■ **DATA TO PROCESS**
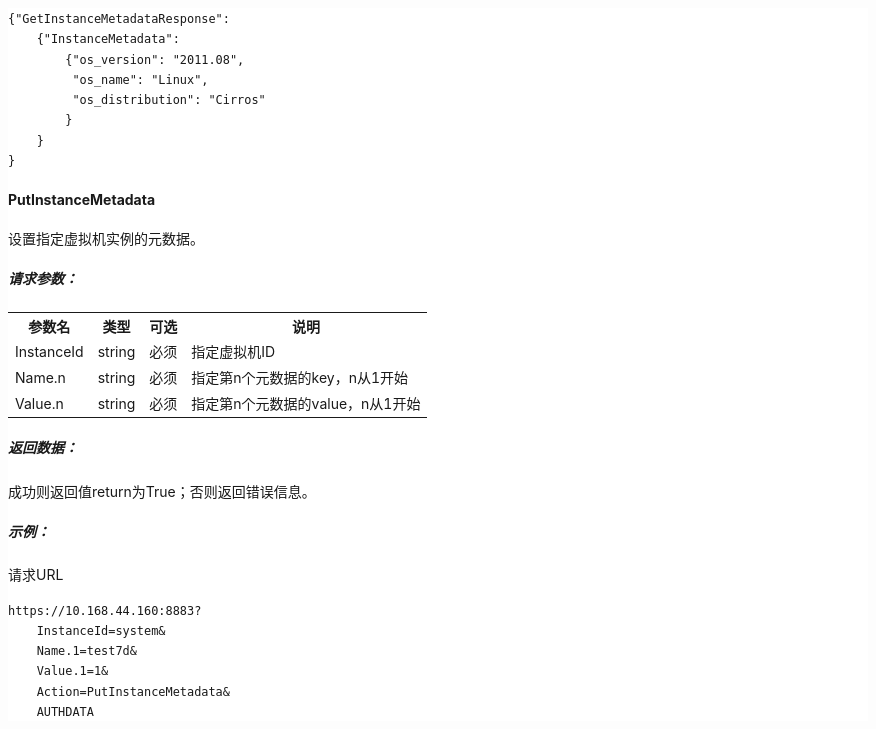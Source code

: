     {"GetInstanceMetadataResponse": 
        {"InstanceMetadata": 
            {"os_version": "2011.08",
             "os_name": "Linux",
             "os_distribution": "Cirros"
            }
        }
    }


#### PutInstanceMetadata ####

设置指定虚拟机实例的元数据。

##### 请求参数： #####

<table>
  <tbody>
    <tr>
      <th>参数名</th>
      <th>类型</th>
      <th>可选</th>
      <th>说明</th>
    </tr>
    <tr>
      <td>InstanceId</td>
      <td>string</td>
      <td>必须</td>
      <td>指定虚拟机ID</td>
    </tr>
    <tr>
      <td>Name.n</td>
      <td>string</td>
      <td>必须</td>
      <td>指定第n个元数据的key，n从1开始</td>
    </tr>
    <tr>
      <td>Value.n</td>
      <td>string</td>
      <td>必须</td>
      <td>指定第n个元数据的value，n从1开始</td>
    </tr>
  </tbody>
</table>

##### 返回数据： #####

成功则返回值return为True；否则返回错误信息。

##### 示例： #####

请求URL

    https://10.168.44.160:8883?
        InstanceId=system&
        Name.1=test7d&
        Value.1=1&
        Action=PutInstanceMetadata&
        AUTHDATA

■ **YOUR GOAL**
Starting at the line that contains "<td>指定第n个元数据的key，n从1开始</td>", output every remaining line of the data exactly, and stop after the last one.

■ **WRITTEN SOLUTION**
      <td>指定第n个元数据的key，n从1开始</td>
    </tr>
    <tr>
      <td>Value.n</td>
      <td>string</td>
      <td>必须</td>
      <td>指定第n个元数据的value，n从1开始</td>
    </tr>
  </tbody>
</table>

##### 返回数据： #####

成功则返回值return为True；否则返回错误信息。

##### 示例： #####

请求URL

    https://10.168.44.160:8883?
        InstanceId=system&
        Name.1=test7d&
        Value.1=1&
        Action=PutInstanceMetadata&
        AUTHDATA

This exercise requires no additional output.